Data di pubblicazione: 2005

Le esigenzeTop

Lavorare per obiettivi in un contesto distribuito
Il Comando Generale delle Scuole dell’Aeronautica Militare cura la selezione e il reclutamento del personale da immettere nell’Arma azzurra e provvede alla sua formazione, prima dell’addestramento vero e proprio. Il Comando Generale gestisce una realtà complessa, distribuita in 13 sedi sul territorio nazionale e 2 all’estero, per un organico di oltre 6.000 militari. Proprio la complessità delle attività sotto la responsabilità del Comando Generale, relativamente alla selezione, alla formazione, alla logistica, richiedevano l’adozione di metodologie e strumenti di Project Management, per migliorare l’efficienza delle strutture di comando, assicurare una maggiore visibilità sull’andamento dei progetti, introdurre nell’intera struttura un maggiore livello di trasparenza e interoperabilità.
“Le Forze Armate del nostro Paese operano in un contesto di cooperazione internazionale che richiede l’adozione di metodologie operative strutturate per obiettivi e basate sulla collaborazione e la condivisione delle conoscenze”, dichiara il Generale di Squadra Aerea Valtero Pomponi, Comandante Generale delle Scuole dell’Aeronautica. “Quando sono arrivato al Comando Generale mi sono reso conto che il personale non aveva l’abitudine di lavorare in rete, mentre nella nostra realtà ciò permette di contribuire a un progetto comune con risorse distribuite, dando visibilità sull’avanzamento delle attività”.

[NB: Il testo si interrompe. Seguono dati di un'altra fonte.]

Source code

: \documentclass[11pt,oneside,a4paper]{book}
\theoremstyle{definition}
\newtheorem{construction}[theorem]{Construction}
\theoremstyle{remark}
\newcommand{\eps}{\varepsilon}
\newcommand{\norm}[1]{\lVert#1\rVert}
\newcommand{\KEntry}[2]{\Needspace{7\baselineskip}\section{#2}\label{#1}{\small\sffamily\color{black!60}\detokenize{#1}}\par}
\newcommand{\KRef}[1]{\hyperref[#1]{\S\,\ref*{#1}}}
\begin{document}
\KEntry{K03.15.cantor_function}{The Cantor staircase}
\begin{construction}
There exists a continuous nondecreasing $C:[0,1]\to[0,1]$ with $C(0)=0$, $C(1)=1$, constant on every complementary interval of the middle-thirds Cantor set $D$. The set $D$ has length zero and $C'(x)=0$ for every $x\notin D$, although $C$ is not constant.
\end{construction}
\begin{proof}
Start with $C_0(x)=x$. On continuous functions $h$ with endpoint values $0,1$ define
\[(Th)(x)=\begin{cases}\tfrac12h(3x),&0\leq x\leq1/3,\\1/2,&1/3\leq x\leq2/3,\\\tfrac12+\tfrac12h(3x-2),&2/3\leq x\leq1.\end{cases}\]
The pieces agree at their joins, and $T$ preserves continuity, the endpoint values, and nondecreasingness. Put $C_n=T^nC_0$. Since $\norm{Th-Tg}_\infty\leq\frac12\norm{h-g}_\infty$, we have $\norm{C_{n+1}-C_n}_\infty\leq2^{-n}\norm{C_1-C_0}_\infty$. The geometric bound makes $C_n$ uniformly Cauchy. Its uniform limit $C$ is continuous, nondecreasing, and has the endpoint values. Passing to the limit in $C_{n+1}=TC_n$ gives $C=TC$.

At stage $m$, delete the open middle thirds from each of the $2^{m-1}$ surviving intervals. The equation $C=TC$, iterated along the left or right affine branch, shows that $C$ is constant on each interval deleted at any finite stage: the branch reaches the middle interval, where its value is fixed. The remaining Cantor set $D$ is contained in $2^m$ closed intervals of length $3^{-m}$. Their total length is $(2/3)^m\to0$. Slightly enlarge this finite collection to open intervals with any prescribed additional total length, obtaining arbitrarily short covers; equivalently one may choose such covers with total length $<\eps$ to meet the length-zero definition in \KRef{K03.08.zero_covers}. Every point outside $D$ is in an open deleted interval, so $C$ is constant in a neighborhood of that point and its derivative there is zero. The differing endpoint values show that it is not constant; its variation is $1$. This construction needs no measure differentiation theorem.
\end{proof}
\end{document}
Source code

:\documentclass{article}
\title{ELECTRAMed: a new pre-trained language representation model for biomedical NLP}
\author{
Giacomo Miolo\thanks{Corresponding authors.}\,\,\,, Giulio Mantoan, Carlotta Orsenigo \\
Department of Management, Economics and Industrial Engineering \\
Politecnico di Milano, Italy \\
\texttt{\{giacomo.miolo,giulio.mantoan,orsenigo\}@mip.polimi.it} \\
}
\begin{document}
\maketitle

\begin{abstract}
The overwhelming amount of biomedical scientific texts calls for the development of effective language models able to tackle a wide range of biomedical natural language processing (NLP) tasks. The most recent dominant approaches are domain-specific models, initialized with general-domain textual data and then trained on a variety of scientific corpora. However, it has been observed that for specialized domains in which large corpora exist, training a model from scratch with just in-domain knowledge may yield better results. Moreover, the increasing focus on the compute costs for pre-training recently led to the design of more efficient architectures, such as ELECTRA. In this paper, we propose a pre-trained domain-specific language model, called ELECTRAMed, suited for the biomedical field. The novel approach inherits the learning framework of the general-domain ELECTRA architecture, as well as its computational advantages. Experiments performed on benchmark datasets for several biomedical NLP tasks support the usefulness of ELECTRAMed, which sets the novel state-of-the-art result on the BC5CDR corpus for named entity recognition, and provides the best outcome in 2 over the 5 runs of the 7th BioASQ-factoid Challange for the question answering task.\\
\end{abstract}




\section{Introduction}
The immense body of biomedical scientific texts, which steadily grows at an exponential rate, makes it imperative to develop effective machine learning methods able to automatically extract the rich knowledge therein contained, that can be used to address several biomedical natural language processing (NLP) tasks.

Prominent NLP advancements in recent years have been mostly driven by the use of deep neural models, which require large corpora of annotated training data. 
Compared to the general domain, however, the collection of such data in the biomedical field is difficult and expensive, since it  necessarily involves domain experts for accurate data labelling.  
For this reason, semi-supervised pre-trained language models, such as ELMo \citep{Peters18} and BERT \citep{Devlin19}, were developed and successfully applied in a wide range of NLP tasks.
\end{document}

Potenziare la rete IT e adottare una soluzione per l’Enterprise Project Management
Occorreva quindi adeguare l’infrastruttura informatica utilizzata dal Comando Generale, con il potenziamento della rete e l’adozione di tecnologie standard di ultima generazione. A ciò si aggiunge una nuova organizzazione operativa per progetti e la decisione di acquisire una soluzione di Project Management. “Dovevamo aumentare il livello di coordinamento e la propensione alla condivisione delle informazioni in un contesto in cui gli strumenti più utilizzati erano la posta tradizionale e i documenti cartacei” spiega Valter Mauloni, Generale di Brigata Aerea e Capo di Stato Maggiore del CGS. “Abbiamo deciso di adottare una soluzione di Enterprise Project Management perché ci siamo resi conto che era lo strumento migliore per avere una visione globale delle attività e per poterle gestire in modo organico e senza sprechi”. La soluzione Microsoft, in particolare, aveva il pregio di essere integrata con Microsoft Office, che il Comando Generale aveva già adottato da tempo”, interviene il Colonnello A.A.R.A.N. (Arma Aeronautica Ruolo Armi Normali) Paolo Rizzo, Capo del 4° Ufficio di Stato Maggiore del Comando Generale delle Scuole e responsabile del progetto. “L’integrazione di Microsoft Project con Office ci ha permesso di abbreviare i tempi di apprendimento del personale che deve lavorare con la soluzione e di sfruttare l’interoperabilità tra le diverse applicazioni.”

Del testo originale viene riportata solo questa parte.